The agent employed by the English in this nefarious business was Couchon, the Bishop of Beauvais, who had been driven out of his city by Joan,--an able and learned man, who aspired to the archbishopric of Rouen. He set to work to inflame the University of Paris and the Inquisition against her. The Duke of Bedford did not venture to bring his prize to Paris, but determined to try her in Rouen; and the trial was intrusted to the Bishop of Beauvais, who conducted it after the forms of the Inquisition. It was simply a trial for heresy.
Joan tried for heresy! On that ground there was never a more innocent person tried by the Inquisition. Her whole life was notoriously virtuous. She had been obedient to the Church; she had advanced no doctrines which were not orthodox. She was too ignorant to be a heretic; she had accepted whatever her spiritual teacher had taught her; in fact, she was a Catholic saint.
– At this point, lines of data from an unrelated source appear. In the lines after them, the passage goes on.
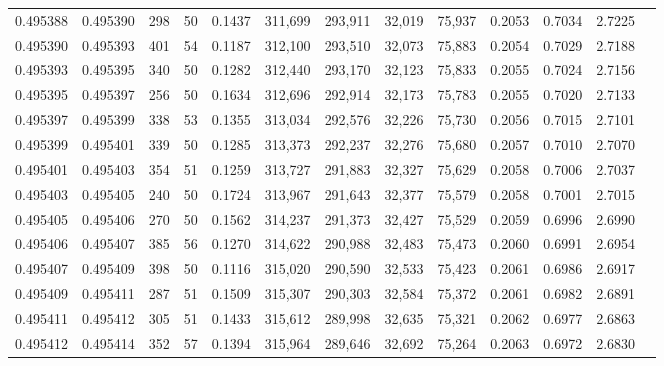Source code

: \begin{tabular}{rrrrrrrrrrrrr}
0.495388 & 0.495390 &   298 &  50 &                                     0.1437 & 311,699 & 293,911 &  32,019 &  75,937 & 0.2053 & 0.7034 & 2.7225 \\
0.495390 & 0.495393 &   401 &  54 &                                     0.1187 & 312,100 & 293,510 &  32,073 &  75,883 & 0.2054 & 0.7029 & 2.7188 \\
0.495393 & 0.495395 &   340 &  50 &                                     0.1282 & 312,440 & 293,170 &  32,123 &  75,833 & 0.2055 & 0.7024 & 2.7156 \\
0.495395 & 0.495397 &   256 &  50 &                                     0.1634 & 312,696 & 292,914 &  32,173 &  75,783 & 0.2055 & 0.7020 & 2.7133 \\
0.495397 & 0.495399 &   338 &  53 &                                     0.1355 & 313,034 & 292,576 &  32,226 &  75,730 & 0.2056 & 0.7015 & 2.7101 \\
0.495399 & 0.495401 &   339 &  50 &                                     0.1285 & 313,373 & 292,237 &  32,276 &  75,680 & 0.2057 & 0.7010 & 2.7070 \\
0.495401 & 0.495403 &   354 &  51 &                                     0.1259 & 313,727 & 291,883 &  32,327 &  75,629 & 0.2058 & 0.7006 & 2.7037 \\
0.495403 & 0.495405 &   240 &  50 &                                     0.1724 & 313,967 & 291,643 &  32,377 &  75,579 & 0.2058 & 0.7001 & 2.7015 \\
0.495405 & 0.495406 &   270 &  50 &                                     0.1562 & 314,237 & 291,373 &  32,427 &  75,529 & 0.2059 & 0.6996 & 2.6990 \\
0.495406 & 0.495407 &   385 &  56 &                                     0.1270 & 314,622 & 290,988 &  32,483 &  75,473 & 0.2060 & 0.6991 & 2.6954 \\
0.495407 & 0.495409 &   398 &  50 &                                     0.1116 & 315,020 & 290,590 &  32,533 &  75,423 & 0.2061 & 0.6986 & 2.6917 \\
0.495409 & 0.495411 &   287 &  51 &                                     0.1509 & 315,307 & 290,303 &  32,584 &  75,372 & 0.2061 & 0.6982 & 2.6891 \\
0.495411 & 0.495412 &   305 &  51 &                                     0.1433 & 315,612 & 289,998 &  32,635 &  75,321 & 0.2062 & 0.6977 & 2.6863 \\
0.495412 & 0.495414 &   352 &  57 &                                     0.1394 & 315,964 & 289,646 &  32,692 &  75,264 & 0.2063 & 0.6972 & 2.6830 \\

\end{tabular}
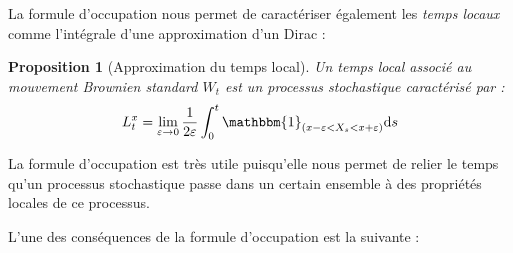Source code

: \documentclass[openany]{book}
\newcommand{\1}{\mathbbm{1}}
\renewcommand{\d}{\mathrm{d}}
\theoremstyle{thmfont}
\theoremstyle{deffont}
\theoremstyle{thmfont}
\newtheorem{prop}[prop]{Proposition}
\theoremstyle{deffont}
\begin{document}
La formule d'occupation nous permet de caractériser également les \textit{temps locaux} comme l'intégrale d'une approximation d'un Dirac :

\begin{prop}[Approximation du temps local]
  \label{prop:caractTempsLoc}
  Un \textit{temps local} associé au mouvement Brownien standard $W_t$ est un processus stochastique caractérisé par :
\begin{equation*}
  L_t^x = \lim_{\varepsilon \to 0} \frac{1}{2\varepsilon} \int_0^t \1_{(x - \varepsilon < X_s < x + \varepsilon)} \d s
\end{equation*}
\end{prop}

La formule d'occupation est très utile puisqu'elle nous permet de relier le temps qu’un processus stochastique passe dans un certain ensemble à des propriétés locales de ce processus.

L'une des conséquences de la formule d'occupation est la suivante :
\end{document}
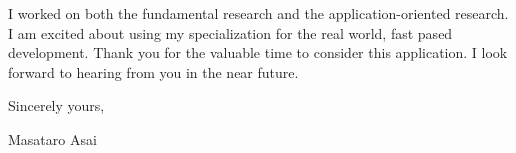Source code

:\documentclass[12pt]{letter}
\begin{document}

I worked on both the fundamental research and the application-oriented
research. I am excited about using my specialization for the real
world, fast pased development.
Thank you for the valuable time to consider this application. I look forward to hearing from you in the near future.

Sincerely yours,

\begin{flushright}
 Masataro Asai
\end{flushright}
\end{document}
She lived in the ecstasies of religious faith like a Saint Theresa. She spent her time in prayer and religious exercises; she regularly confessed, and partook of the sacraments of the Church. She did not even have a single sceptical doubt; she simply affirmed that she obeyed voices that came from God.
Nothing could be more cruel than the treatment of this heroic girl, and all under the forms of ecclesiastical courts. It was the diabolical design of her enemies to make it appear that she had acted under the influence of the Devil; that she was a heretic and a sorceress. Nothing could be more forlorn than her condition. No efforts had been made to ransom her. She was alone, and unsupported by friends, having not a single friendly counsellor. She was carried to the castle of Rouen and put in an iron cage, and chained to its bars; she was guarded by brutal soldiers, was mocked by those who came to see her, and finally was summoned before her judges predetermined on her death. They went through the forms of trial, hoping to extort from the Maid some damaging confessions, or to entangle her with their sophistical and artful questions. Nothing perhaps on our earth has ever been done more diabolically than under the forms of ecclesiastical law; nothing can be more atrocious than the hypocrisies and acts of inquisitors. The judges of Joan extorted from her that she had revelations, but she refused to reveal what these had been. She was asked whether she was in a state of grace. If she said she was not, she would be condemned as an outcast from divine favor; if she said she was, she would be condemned for spiritual pride. All such traps were set for this innocent girl. But she acquitted herself wonderfully well, and showed extraordinary good sense. She warded off their cunning and puerile questions. They tried every means to entrap her. They asked her in what shape Saint Michael had appeared to her; whether or no he was naked; whether he had hair; whether she understood the feelings of those who had once kissed her feet; whether she had not cursed God in her attempt to escape at Beauvoir; whether it was for her merit that God sent His angel; whether God hated the English; whether her victory was founded on her banner or on herself; when had she learned to ride a horse.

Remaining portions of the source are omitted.